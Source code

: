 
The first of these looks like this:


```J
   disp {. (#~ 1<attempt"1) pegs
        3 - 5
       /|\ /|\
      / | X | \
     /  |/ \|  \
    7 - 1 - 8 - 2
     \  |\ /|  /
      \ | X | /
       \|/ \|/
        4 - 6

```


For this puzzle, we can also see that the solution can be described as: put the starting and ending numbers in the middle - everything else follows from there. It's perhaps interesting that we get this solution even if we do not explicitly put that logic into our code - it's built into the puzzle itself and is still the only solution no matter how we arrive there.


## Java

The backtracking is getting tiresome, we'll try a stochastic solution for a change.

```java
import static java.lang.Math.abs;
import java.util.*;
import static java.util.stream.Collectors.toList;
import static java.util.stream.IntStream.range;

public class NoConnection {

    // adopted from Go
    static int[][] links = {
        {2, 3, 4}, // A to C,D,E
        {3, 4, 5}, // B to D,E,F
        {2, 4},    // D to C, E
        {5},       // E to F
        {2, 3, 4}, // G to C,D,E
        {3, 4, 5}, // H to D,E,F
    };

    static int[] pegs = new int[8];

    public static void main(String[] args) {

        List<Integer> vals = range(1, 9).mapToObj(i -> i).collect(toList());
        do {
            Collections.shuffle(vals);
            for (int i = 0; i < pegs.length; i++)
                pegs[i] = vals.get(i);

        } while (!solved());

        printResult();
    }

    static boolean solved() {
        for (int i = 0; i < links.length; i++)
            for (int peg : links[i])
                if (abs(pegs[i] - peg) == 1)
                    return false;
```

....

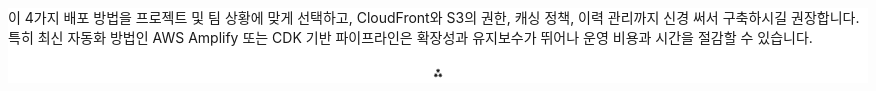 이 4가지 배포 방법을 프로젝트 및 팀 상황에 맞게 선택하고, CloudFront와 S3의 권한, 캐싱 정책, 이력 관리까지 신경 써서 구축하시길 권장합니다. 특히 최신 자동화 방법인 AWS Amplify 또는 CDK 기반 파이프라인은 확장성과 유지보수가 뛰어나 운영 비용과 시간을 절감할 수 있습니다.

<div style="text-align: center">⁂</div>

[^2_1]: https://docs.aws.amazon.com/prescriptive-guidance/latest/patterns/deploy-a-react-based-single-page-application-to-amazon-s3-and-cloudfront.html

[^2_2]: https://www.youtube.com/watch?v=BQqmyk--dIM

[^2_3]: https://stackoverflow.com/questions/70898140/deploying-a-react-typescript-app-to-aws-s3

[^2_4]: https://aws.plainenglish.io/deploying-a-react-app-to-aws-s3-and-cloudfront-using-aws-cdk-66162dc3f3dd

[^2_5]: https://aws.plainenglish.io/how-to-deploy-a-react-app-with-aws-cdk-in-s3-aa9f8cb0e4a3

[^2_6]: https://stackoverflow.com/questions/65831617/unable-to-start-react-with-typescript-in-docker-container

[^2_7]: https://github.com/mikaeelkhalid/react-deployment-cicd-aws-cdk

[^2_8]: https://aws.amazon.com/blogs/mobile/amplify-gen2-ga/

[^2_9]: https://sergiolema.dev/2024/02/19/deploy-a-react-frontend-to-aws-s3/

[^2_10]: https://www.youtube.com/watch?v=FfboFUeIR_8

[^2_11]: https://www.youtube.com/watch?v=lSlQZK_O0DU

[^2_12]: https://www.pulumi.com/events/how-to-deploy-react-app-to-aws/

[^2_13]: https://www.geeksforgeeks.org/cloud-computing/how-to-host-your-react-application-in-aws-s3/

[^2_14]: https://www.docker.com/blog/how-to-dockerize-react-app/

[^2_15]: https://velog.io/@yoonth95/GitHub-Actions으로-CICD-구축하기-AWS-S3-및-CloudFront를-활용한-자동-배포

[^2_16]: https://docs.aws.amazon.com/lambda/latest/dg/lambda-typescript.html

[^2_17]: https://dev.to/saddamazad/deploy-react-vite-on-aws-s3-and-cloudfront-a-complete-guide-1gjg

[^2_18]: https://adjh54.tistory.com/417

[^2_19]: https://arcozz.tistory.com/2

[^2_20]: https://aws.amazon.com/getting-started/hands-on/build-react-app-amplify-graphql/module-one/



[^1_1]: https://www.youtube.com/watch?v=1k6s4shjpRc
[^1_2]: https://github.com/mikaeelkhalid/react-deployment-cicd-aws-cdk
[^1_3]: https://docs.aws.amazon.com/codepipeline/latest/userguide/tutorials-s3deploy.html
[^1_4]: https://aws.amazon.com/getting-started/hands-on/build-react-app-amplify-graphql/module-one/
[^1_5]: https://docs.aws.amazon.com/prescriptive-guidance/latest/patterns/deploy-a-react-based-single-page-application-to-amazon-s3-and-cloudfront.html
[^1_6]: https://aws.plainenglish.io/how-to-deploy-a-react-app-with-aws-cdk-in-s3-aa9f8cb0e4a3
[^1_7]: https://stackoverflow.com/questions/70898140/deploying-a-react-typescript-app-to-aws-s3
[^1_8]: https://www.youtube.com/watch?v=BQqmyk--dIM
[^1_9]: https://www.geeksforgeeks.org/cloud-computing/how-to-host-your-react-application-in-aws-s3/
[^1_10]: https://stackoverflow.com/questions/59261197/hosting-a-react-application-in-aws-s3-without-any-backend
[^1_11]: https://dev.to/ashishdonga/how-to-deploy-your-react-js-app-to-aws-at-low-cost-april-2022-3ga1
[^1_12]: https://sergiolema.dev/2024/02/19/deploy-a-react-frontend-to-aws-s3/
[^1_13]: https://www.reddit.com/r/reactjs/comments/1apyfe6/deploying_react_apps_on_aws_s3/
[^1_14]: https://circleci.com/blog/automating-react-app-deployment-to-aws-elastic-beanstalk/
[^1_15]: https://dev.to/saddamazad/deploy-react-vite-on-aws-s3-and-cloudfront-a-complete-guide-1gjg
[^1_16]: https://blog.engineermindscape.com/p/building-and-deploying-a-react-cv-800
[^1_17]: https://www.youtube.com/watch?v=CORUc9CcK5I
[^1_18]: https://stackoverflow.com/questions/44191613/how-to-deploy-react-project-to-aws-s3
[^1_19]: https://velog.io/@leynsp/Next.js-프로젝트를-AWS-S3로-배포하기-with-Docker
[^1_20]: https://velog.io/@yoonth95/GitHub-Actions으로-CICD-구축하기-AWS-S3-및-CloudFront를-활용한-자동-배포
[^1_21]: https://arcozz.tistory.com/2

....

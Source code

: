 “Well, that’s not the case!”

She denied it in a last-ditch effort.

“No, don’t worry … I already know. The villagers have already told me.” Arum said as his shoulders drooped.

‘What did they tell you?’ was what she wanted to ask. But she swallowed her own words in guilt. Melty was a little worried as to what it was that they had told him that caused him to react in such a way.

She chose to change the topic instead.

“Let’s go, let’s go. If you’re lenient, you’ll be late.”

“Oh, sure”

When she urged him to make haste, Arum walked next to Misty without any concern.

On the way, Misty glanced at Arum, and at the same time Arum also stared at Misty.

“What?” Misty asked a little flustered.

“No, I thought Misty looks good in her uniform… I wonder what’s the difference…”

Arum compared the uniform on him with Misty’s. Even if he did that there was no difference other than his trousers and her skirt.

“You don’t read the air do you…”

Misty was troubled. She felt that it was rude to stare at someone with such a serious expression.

....

In the material above, find each line that contains the word "graphql", and select it.

• [Solution to this exercise]:
[^2_20]: https://aws.amazon.com/getting-started/hands-on/build-react-app-amplify-graphql/module-one/
[^1_4]: https://aws.amazon.com/getting-started/hands-on/build-react-app-amplify-graphql/module-one/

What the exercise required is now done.